■ WHAT IS EXPECTED
Transcribe every record in full, keeping it exactly the same.

━━━━━ TASK MATERIAL

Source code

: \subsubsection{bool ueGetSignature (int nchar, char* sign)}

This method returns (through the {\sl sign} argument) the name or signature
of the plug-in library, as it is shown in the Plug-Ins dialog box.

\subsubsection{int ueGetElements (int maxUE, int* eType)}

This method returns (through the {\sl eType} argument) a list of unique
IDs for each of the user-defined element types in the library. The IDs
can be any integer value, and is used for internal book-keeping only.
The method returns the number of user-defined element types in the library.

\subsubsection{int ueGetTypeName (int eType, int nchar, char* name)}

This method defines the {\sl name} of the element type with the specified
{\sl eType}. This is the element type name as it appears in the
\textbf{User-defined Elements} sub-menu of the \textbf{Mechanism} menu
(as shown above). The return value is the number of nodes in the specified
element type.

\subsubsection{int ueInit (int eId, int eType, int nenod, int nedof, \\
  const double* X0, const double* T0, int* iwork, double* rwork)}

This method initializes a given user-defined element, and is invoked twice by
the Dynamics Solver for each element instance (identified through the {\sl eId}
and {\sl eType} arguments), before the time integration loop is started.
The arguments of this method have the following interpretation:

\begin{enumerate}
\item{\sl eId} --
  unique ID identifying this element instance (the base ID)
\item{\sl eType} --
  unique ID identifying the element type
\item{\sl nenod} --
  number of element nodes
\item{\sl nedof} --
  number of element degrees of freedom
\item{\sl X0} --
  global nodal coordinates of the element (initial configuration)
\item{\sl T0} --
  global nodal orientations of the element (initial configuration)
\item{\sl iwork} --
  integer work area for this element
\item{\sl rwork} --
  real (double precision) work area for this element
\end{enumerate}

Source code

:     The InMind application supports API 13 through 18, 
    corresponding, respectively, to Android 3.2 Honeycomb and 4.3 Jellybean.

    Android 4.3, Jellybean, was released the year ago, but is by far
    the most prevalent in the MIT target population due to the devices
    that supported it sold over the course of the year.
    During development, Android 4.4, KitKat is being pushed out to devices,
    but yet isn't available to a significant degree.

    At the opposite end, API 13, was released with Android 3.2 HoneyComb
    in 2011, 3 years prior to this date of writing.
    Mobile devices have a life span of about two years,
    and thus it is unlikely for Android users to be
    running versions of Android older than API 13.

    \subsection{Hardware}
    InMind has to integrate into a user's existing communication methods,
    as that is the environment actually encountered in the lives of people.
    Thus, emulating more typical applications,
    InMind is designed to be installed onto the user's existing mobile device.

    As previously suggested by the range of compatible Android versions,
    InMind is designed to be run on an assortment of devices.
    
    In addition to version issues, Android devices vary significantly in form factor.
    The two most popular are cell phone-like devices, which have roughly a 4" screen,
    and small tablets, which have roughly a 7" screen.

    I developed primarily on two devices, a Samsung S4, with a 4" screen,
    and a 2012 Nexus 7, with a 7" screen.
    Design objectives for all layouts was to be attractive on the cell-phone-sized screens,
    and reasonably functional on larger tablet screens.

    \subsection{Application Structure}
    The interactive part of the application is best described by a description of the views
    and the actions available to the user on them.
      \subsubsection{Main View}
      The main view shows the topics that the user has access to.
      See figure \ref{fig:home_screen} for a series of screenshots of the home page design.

━━━━━━━━━━

■ EXERCISE RESPONSE
Source code

: \subsubsection{bool ueGetSignature (int nchar, char* sign)}

This method returns (through the {\sl sign} argument) the name or signature
of the plug-in library, as it is shown in the Plug-Ins dialog box.

\subsubsection{int ueGetElements (int maxUE, int* eType)}

This method returns (through the {\sl eType} argument) a list of unique
IDs for each of the user-defined element types in the library. The IDs
can be any integer value, and is used for internal book-keeping only.
The method returns the number of user-defined element types in the library.

\subsubsection{int ueGetTypeName (int eType, int nchar, char* name)}

This method defines the {\sl name} of the element type with the specified
{\sl eType}. This is the element type name as it appears in the
\textbf{User-defined Elements} sub-menu of the \textbf{Mechanism} menu
(as shown above). The return value is the number of nodes in the specified
element type.

\subsubsection{int ueInit (int eId, int eType, int nenod, int nedof, \\
  const double* X0, const double* T0, int* iwork, double* rwork)}

This method initializes a given user-defined element, and is invoked twice by
the Dynamics Solver for each element instance (identified through the {\sl eId}
and {\sl eType} arguments), before the time integration loop is started.
The arguments of this method have the following interpretation:

\begin{enumerate}
\item{\sl eId} --
  unique ID identifying this element instance (the base ID)
\item{\sl eType} --
  unique ID identifying the element type
\item{\sl nenod} --
  number of element nodes
\item{\sl nedof} --
  number of element degrees of freedom
\item{\sl X0} --
  global nodal coordinates of the element (initial configuration)
\item{\sl T0} --
  global nodal orientations of the element (initial configuration)
\item{\sl iwork} --
  integer work area for this element
\item{\sl rwork} --
  real (double precision) work area for this element
\end{enumerate}

Source code

:     The InMind application supports API 13 through 18, 
    corresponding, respectively, to Android 3.2 Honeycomb and 4.3 Jellybean.

    Android 4.3, Jellybean, was released the year ago, but is by far
    the most prevalent in the MIT target population due to the devices
    that supported it sold over the course of the year.
    During development, Android 4.4, KitKat is being pushed out to devices,
    but yet isn't available to a significant degree.

    At the opposite end, API 13, was released with Android 3.2 HoneyComb
    in 2011, 3 years prior to this date of writing.
    Mobile devices have a life span of about two years,
    and thus it is unlikely for Android users to be
    running versions of Android older than API 13.

    \subsection{Hardware}
    InMind has to integrate into a user's existing communication methods,
    as that is the environment actually encountered in the lives of people.
    Thus, emulating more typical applications,
    InMind is designed to be installed onto the user's existing mobile device.

    As previously suggested by the range of compatible Android versions,
    InMind is designed to be run on an assortment of devices.
    
    In addition to version issues, Android devices vary significantly in form factor.
    The two most popular are cell phone-like devices, which have roughly a 4" screen,
    and small tablets, which have roughly a 7" screen.

    I developed primarily on two devices, a Samsung S4, with a 4" screen,
    and a 2012 Nexus 7, with a 7" screen.
    Design objectives for all layouts was to be attractive on the cell-phone-sized screens,
    and reasonably functional on larger tablet screens.

    \subsection{Application Structure}
    The interactive part of the application is best described by a description of the views
    and the actions available to the user on them.
      \subsubsection{Main View}
      The main view shows the topics that the user has access to.
      See figure \ref{fig:home_screen} for a series of screenshots of the home page design.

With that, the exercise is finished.